シェカントの内部はほとんどの建物がお店になっていて、各地の名産品だろう物が並んでいたり、飲食店だったり、洋服屋だったり。はたまた露店というのだろうか、自分の世界でいうフリーマーケットのような状態で地面に布を敷いて直売りをしている人も所々にいる。街中を歩いてる人達も格好が様々で、多種多様という言葉がふさわしいと思えた。
入り口からずっと聞こえていた陽気な音がより大きくなってきて、もうすぐ中心部だと理解した。
「おぉ……」
都市シェカントの中心部。そこは大きな円形の広場になっていて、テント式の出店が並び人がごった返していた。元の世界のニュースでみた外国市場のような、それの規模がもっと大きいイメージ。
そして出店がないところでは人々が楽器らしき物で演奏したり、きらびやかな衣装で踊ったりと、ボクには新鮮な光景だった。
ただボクには海外渡航の経験がなかったからこういう光景は新鮮なだけかもしれない。けれど明らかに元いた世界と違う物が沢山あった。

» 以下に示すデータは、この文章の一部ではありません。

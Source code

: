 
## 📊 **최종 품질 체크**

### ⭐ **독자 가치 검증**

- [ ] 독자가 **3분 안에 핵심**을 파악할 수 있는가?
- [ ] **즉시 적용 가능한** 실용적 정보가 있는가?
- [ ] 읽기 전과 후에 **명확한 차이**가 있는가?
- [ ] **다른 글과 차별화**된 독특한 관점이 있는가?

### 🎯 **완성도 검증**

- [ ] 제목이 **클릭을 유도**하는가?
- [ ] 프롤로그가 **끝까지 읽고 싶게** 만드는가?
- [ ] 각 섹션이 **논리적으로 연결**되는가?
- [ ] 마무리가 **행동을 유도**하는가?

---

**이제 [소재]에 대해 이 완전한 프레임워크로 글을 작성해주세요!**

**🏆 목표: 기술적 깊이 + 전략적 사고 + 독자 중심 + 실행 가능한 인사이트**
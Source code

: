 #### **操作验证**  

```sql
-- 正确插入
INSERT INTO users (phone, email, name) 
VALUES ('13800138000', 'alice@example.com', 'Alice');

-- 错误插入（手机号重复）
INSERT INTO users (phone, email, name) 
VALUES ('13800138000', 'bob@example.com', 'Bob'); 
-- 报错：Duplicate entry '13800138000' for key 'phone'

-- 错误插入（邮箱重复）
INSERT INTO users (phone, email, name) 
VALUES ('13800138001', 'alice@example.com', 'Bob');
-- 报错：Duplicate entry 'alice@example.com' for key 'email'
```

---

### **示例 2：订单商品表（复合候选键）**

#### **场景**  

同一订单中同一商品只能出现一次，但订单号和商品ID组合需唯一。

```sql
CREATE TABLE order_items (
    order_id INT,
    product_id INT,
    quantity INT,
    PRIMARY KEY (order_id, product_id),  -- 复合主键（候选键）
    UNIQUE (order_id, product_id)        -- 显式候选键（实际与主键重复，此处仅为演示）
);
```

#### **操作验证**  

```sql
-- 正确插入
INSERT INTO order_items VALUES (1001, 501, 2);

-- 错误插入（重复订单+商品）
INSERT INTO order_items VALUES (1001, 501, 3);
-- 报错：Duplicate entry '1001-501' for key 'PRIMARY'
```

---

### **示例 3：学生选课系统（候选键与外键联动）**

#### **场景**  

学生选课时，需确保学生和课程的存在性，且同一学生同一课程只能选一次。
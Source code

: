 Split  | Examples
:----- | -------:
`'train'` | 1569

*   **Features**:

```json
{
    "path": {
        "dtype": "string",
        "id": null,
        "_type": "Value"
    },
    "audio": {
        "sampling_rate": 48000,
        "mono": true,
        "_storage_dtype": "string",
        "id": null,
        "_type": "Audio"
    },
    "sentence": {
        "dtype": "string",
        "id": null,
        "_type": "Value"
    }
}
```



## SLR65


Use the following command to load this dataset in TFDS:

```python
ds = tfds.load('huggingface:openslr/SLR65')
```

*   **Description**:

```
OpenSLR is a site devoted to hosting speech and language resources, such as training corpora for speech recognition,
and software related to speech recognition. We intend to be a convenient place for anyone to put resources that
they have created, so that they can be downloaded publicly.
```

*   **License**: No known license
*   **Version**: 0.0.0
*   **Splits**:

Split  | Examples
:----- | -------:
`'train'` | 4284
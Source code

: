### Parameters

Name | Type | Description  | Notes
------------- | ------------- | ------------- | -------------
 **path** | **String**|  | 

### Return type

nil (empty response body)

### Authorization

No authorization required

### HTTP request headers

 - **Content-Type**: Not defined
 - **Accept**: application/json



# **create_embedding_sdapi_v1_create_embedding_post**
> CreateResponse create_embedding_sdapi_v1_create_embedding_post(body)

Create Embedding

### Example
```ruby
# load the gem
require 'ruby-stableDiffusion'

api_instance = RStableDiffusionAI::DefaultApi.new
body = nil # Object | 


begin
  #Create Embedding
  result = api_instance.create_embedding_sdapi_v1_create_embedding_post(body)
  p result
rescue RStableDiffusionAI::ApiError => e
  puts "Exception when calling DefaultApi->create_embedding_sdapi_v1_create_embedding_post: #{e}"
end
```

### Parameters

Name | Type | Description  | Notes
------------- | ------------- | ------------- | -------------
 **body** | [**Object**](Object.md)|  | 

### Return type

見たことない食材、見たことない服装、見たことない楽器など、極めつけは現代科学ではまず不可能に近い魔法みたいな道具の実演販売。そして武器だろう物も普通に売っていて、普通に違和感なくこの世界にはそれらがあった。
「……インさん? おーいエインさん?」
「はっ」
気づくとエアちゃんがぴょんぴょん跳ねながら顔の前に手を振っていた。
「あ、戻ってきた」
「ご、ごめん。あまりの情報量の多さにフリーズしてしまって……」
「そんなに違うの?」
エアちゃんは不思議そうな顔をして聞いてくる。
「うん、まぁ、本当に、色々と……」
(すれ違う人たちも普通に剣を携えてるし、魔法道具の試打?をしてビームみたいなの出ちゃってるし……。)

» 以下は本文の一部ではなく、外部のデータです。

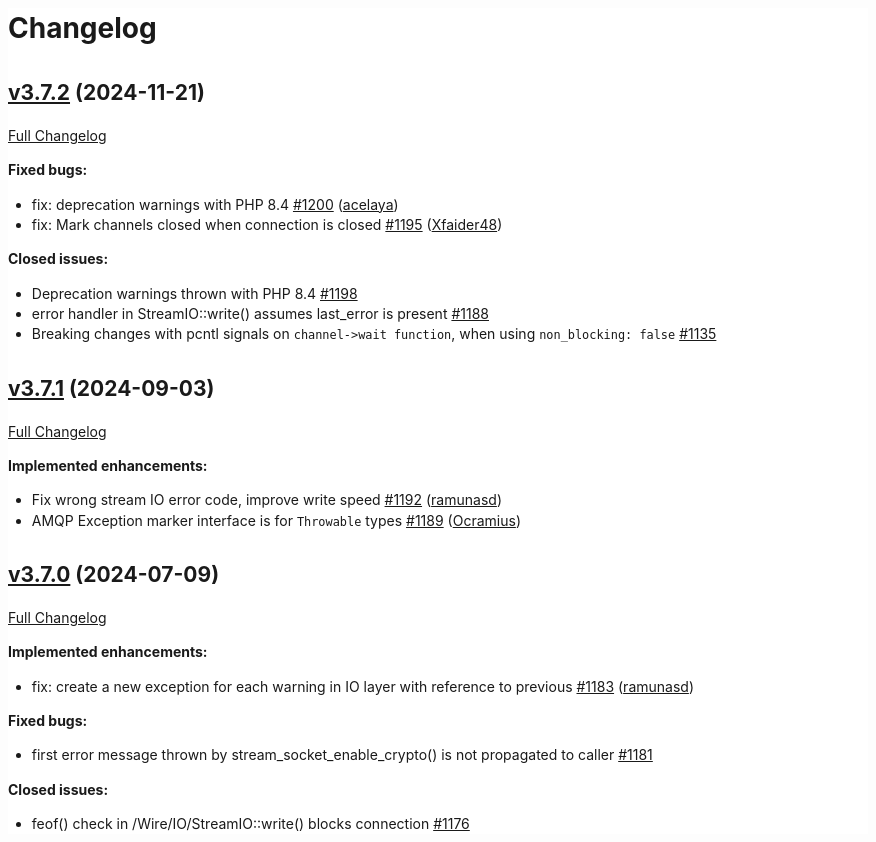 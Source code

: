 # Changelog

## [v3.7.2](https://github.com/php-amqplib/php-amqplib/tree/v3.7.2) (2024-11-21)

[Full Changelog](https://github.com/php-amqplib/php-amqplib/compare/v3.7.1...v3.7.2)

**Fixed bugs:**

- fix: deprecation warnings with PHP 8.4 [\#1200](https://github.com/php-amqplib/php-amqplib/pull/1200) ([acelaya](https://github.com/acelaya))
- fix: Mark channels closed when connection is closed [\#1195](https://github.com/php-amqplib/php-amqplib/pull/1195) ([Xfaider48](https://github.com/Xfaider48))

**Closed issues:**

- Deprecation warnings thrown with PHP 8.4 [\#1198](https://github.com/php-amqplib/php-amqplib/issues/1198)
- error handler in StreamIO::write\(\) assumes last\_error is present [\#1188](https://github.com/php-amqplib/php-amqplib/issues/1188)
- Breaking changes with pcntl signals on `channel->wait function`, when using `non_blocking: false` [\#1135](https://github.com/php-amqplib/php-amqplib/issues/1135)

## [v3.7.1](https://github.com/php-amqplib/php-amqplib/tree/v3.7.1) (2024-09-03)

[Full Changelog](https://github.com/php-amqplib/php-amqplib/compare/v3.7.0...v3.7.1)

**Implemented enhancements:**

- Fix wrong stream IO error code, improve write speed [\#1192](https://github.com/php-amqplib/php-amqplib/pull/1192) ([ramunasd](https://github.com/ramunasd))
- AMQP Exception marker interface is for `Throwable` types [\#1189](https://github.com/php-amqplib/php-amqplib/pull/1189) ([Ocramius](https://github.com/Ocramius))

## [v3.7.0](https://github.com/php-amqplib/php-amqplib/tree/v3.7.0) (2024-07-09)

[Full Changelog](https://github.com/php-amqplib/php-amqplib/compare/v3.6.2...v3.7.0)

**Implemented enhancements:**

- fix: create a new exception for each warning in IO layer with reference to previous [\#1183](https://github.com/php-amqplib/php-amqplib/pull/1183) ([ramunasd](https://github.com/ramunasd))

**Fixed bugs:**

- first error message thrown by stream\_socket\_enable\_crypto\(\) is not propagated to caller [\#1181](https://github.com/php-amqplib/php-amqplib/issues/1181)

**Closed issues:**

- feof\(\) check in /Wire/IO/StreamIO::write\(\) blocks connection [\#1176](https://github.com/php-amqplib/php-amqplib/issues/1176)
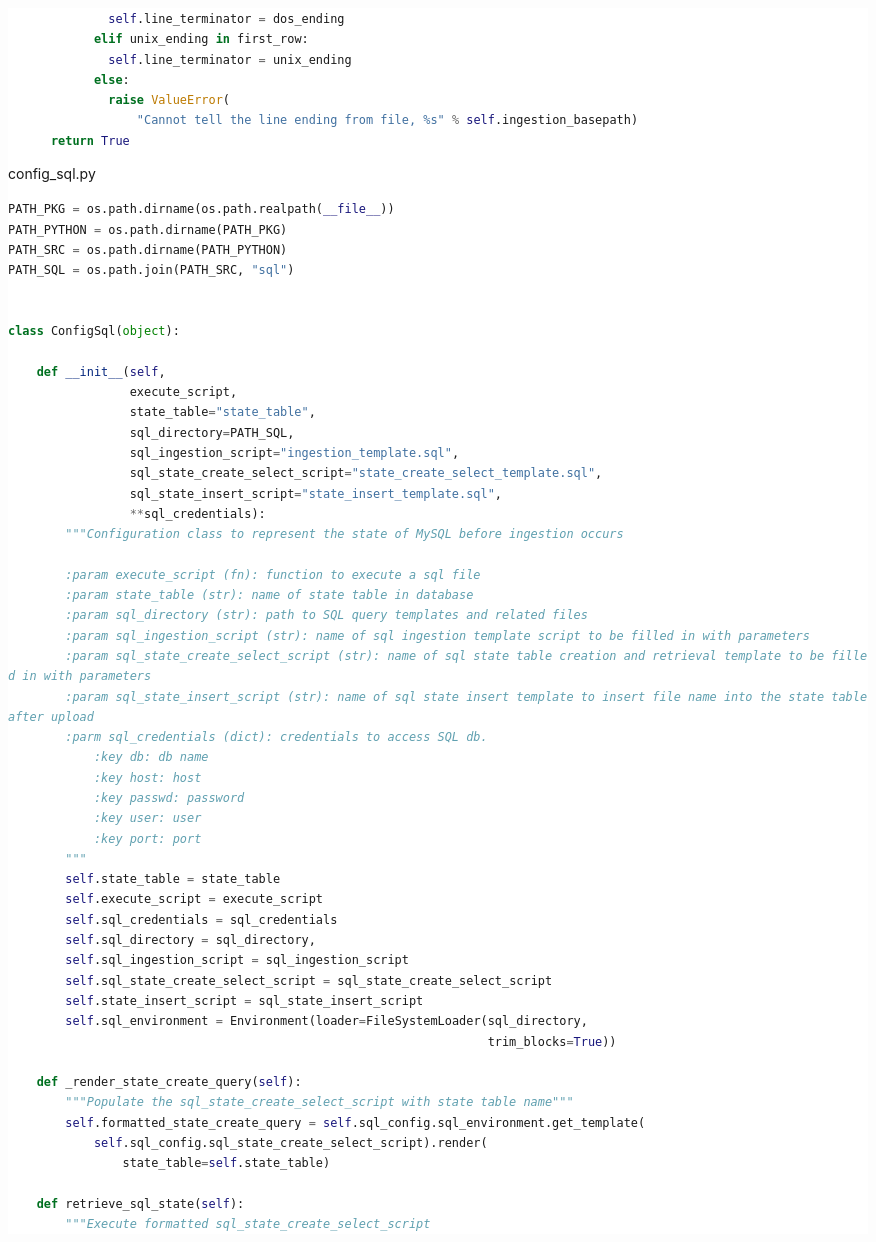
 ```python
              self.line_terminator = dos_ending
            elif unix_ending in first_row:
              self.line_terminator = unix_ending
            else:
              raise ValueError(
                  "Cannot tell the line ending from file, %s" % self.ingestion_basepath)
      return True
```

config_sql.py

```python
PATH_PKG = os.path.dirname(os.path.realpath(__file__))
PATH_PYTHON = os.path.dirname(PATH_PKG)
PATH_SRC = os.path.dirname(PATH_PYTHON)
PATH_SQL = os.path.join(PATH_SRC, "sql")


class ConfigSql(object):

    def __init__(self,
                 execute_script,
                 state_table="state_table",
                 sql_directory=PATH_SQL,
                 sql_ingestion_script="ingestion_template.sql",
                 sql_state_create_select_script="state_create_select_template.sql",
                 sql_state_insert_script="state_insert_template.sql",
                 **sql_credentials):
        """Configuration class to represent the state of MySQL before ingestion occurs

        :param execute_script (fn): function to execute a sql file
        :param state_table (str): name of state table in database
        :param sql_directory (str): path to SQL query templates and related files
        :param sql_ingestion_script (str): name of sql ingestion template script to be filled in with parameters
        :param sql_state_create_select_script (str): name of sql state table creation and retrieval template to be filled in with parameters
        :param sql_state_insert_script (str): name of sql state insert template to insert file name into the state table after upload
        :parm sql_credentials (dict): credentials to access SQL db.
            :key db: db name
            :key host: host
            :key passwd: password
            :key user: user
            :key port: port
        """
        self.state_table = state_table
        self.execute_script = execute_script
        self.sql_credentials = sql_credentials
        self.sql_directory = sql_directory,
        self.sql_ingestion_script = sql_ingestion_script
        self.sql_state_create_select_script = sql_state_create_select_script
        self.state_insert_script = sql_state_insert_script
        self.sql_environment = Environment(loader=FileSystemLoader(sql_directory,
                                                                   trim_blocks=True))

    def _render_state_create_query(self):
        """Populate the sql_state_create_select_script with state table name"""
        self.formatted_state_create_query = self.sql_config.sql_environment.get_template(
            self.sql_config.sql_state_create_select_script).render(
                state_table=self.state_table)

    def retrieve_sql_state(self):
        """Execute formatted sql_state_create_select_script
```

とボクは未だに歩きながらキョロキョロして、カルチャーショックを受け入れられずにいた。
「ふぅーん。わたしは普通にいつもの光景にしかみえないけどなぁ」
色々質問してみたいけれど、一つ一つ聞いていたら日が暮れても足りないくらいだろう。ここはとりあえず一番目につくものに話題を変えた。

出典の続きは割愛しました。